**HOW TO COMPLETE THIS TASK**
Copy each line of the entries beneath that contains the word "Illumina".

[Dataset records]
- - -

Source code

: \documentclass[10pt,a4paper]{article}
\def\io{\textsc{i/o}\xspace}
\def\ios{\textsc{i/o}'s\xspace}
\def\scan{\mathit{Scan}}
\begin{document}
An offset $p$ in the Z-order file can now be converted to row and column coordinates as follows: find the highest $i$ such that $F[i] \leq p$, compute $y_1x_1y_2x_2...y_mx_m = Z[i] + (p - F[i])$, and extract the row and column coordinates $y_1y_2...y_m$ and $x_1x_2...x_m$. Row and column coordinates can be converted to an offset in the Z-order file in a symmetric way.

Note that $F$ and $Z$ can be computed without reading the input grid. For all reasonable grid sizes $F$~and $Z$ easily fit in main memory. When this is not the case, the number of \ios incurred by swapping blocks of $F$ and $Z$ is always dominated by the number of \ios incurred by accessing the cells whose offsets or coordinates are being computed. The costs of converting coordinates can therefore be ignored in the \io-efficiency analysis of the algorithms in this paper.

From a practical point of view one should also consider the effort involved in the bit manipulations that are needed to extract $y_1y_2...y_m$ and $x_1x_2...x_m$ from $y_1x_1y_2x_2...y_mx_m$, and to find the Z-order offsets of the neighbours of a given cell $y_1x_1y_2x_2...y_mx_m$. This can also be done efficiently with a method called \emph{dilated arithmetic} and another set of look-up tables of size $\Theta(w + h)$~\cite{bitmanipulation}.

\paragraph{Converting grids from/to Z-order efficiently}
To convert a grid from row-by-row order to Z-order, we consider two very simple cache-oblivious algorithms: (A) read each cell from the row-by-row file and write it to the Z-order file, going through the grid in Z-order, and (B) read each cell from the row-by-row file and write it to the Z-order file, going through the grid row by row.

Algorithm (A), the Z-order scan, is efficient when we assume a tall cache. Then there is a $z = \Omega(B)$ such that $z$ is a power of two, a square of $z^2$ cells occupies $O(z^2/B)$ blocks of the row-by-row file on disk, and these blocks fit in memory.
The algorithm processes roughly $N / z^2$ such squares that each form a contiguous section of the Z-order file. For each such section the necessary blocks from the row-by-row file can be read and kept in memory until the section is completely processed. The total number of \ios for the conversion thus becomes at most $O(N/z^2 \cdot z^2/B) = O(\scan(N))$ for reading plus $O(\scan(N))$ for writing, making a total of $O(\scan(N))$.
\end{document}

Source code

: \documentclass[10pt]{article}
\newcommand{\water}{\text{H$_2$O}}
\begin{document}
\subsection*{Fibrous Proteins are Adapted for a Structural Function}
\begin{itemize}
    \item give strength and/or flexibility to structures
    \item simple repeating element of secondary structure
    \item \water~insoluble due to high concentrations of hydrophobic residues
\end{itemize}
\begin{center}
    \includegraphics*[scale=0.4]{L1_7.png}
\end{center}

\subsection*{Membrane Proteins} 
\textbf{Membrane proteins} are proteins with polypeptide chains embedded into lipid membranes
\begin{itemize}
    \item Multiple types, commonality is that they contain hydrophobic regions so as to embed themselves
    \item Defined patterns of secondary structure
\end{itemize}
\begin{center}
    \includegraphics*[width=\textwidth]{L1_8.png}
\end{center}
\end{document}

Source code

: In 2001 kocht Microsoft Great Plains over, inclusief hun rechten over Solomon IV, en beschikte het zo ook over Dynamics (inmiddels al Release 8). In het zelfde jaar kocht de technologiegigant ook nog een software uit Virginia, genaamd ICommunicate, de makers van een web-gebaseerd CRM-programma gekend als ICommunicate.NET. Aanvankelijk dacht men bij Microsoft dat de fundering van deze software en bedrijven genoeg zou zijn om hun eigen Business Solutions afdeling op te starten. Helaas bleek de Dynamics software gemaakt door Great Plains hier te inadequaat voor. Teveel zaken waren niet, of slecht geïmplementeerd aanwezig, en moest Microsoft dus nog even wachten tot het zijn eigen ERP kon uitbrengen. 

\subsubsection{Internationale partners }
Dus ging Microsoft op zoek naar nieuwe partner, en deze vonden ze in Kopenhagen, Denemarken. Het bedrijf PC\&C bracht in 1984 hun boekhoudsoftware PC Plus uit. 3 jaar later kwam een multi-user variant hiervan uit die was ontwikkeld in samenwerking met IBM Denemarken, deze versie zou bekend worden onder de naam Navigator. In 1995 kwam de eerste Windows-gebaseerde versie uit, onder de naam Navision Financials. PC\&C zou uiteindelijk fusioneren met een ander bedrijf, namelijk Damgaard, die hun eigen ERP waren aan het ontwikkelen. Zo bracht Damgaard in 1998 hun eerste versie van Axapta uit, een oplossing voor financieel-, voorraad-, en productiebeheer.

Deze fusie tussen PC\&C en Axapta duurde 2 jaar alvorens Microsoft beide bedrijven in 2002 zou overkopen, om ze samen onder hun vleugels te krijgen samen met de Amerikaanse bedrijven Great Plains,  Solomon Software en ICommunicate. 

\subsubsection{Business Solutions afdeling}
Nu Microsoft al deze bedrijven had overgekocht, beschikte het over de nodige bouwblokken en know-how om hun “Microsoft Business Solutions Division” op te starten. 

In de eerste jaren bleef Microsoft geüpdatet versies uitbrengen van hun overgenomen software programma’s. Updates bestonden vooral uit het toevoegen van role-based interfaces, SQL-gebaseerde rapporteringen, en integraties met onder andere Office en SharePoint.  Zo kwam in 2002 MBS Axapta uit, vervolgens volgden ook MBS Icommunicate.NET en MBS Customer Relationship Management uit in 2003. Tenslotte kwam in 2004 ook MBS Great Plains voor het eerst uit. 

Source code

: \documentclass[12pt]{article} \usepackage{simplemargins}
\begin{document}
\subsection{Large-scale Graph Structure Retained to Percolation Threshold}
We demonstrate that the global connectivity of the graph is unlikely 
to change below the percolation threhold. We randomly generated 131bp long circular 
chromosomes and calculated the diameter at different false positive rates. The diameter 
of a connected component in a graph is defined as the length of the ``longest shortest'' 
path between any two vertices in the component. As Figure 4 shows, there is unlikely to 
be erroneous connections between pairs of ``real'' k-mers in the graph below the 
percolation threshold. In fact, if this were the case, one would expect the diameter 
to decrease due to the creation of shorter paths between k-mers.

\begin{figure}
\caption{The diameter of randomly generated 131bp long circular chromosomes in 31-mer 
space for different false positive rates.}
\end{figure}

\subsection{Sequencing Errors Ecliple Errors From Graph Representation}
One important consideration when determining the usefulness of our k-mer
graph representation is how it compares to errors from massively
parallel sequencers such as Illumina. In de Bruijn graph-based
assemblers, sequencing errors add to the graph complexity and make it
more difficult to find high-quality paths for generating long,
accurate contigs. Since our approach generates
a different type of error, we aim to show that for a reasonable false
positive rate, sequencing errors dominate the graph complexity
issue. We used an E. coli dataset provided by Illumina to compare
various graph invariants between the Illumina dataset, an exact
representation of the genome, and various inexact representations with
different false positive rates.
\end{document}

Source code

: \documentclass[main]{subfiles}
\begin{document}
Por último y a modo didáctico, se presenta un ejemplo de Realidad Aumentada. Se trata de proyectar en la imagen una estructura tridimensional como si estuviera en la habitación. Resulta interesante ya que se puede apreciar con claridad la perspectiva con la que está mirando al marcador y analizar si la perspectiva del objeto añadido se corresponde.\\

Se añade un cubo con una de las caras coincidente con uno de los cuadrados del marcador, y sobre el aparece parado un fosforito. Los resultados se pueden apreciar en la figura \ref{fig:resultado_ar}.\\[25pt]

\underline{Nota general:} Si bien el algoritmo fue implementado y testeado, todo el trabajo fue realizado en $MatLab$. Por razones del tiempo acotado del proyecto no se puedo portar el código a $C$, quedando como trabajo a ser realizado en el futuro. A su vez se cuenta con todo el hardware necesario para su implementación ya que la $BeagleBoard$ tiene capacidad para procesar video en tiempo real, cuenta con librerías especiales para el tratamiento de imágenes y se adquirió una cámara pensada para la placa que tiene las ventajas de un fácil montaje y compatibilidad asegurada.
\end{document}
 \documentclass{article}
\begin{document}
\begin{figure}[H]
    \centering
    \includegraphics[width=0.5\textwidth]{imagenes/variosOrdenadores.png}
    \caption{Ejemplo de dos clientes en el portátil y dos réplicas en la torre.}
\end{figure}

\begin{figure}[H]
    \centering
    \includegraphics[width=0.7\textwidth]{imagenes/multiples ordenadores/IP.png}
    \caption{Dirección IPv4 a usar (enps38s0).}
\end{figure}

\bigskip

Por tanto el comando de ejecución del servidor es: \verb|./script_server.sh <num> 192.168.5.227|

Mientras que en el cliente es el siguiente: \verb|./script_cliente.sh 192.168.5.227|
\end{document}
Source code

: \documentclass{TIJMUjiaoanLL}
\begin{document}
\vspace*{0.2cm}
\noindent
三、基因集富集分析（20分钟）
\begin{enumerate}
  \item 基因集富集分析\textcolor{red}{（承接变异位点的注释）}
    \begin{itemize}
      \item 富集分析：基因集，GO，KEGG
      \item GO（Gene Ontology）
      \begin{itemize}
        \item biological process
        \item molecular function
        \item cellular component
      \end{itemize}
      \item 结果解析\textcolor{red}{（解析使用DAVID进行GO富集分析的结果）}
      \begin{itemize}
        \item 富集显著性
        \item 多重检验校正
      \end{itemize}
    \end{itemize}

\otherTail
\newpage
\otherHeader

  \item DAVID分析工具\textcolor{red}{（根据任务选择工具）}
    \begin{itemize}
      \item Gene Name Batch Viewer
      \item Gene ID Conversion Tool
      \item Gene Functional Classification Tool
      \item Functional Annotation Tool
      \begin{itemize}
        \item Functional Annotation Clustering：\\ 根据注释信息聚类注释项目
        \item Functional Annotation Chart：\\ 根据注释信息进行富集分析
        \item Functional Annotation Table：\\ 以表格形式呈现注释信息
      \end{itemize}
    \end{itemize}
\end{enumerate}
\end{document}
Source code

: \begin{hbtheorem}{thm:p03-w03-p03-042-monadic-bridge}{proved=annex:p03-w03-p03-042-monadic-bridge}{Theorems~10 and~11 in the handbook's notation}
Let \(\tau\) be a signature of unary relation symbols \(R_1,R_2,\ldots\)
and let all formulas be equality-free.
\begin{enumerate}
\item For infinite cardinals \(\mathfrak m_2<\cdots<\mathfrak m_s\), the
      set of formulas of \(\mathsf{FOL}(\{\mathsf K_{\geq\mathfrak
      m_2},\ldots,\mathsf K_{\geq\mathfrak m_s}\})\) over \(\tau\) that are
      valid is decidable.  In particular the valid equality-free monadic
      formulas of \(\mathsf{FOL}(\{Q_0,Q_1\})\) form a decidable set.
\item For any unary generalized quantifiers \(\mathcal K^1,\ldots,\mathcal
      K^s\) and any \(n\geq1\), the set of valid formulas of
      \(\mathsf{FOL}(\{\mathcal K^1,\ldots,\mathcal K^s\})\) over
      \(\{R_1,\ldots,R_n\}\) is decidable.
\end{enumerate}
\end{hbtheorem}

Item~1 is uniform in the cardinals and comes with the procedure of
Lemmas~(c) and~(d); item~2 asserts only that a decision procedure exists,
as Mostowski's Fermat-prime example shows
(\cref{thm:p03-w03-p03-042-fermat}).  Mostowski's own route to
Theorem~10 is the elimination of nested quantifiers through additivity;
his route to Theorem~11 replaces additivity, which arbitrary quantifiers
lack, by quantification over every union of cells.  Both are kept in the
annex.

- - -

**ANSWER SECTION**
parallel sequencers such as Illumina. In de Bruijn graph-based
issue. We used an E. coli dataset provided by Illumina to compare
various graph invariants between the Illumina dataset, an exact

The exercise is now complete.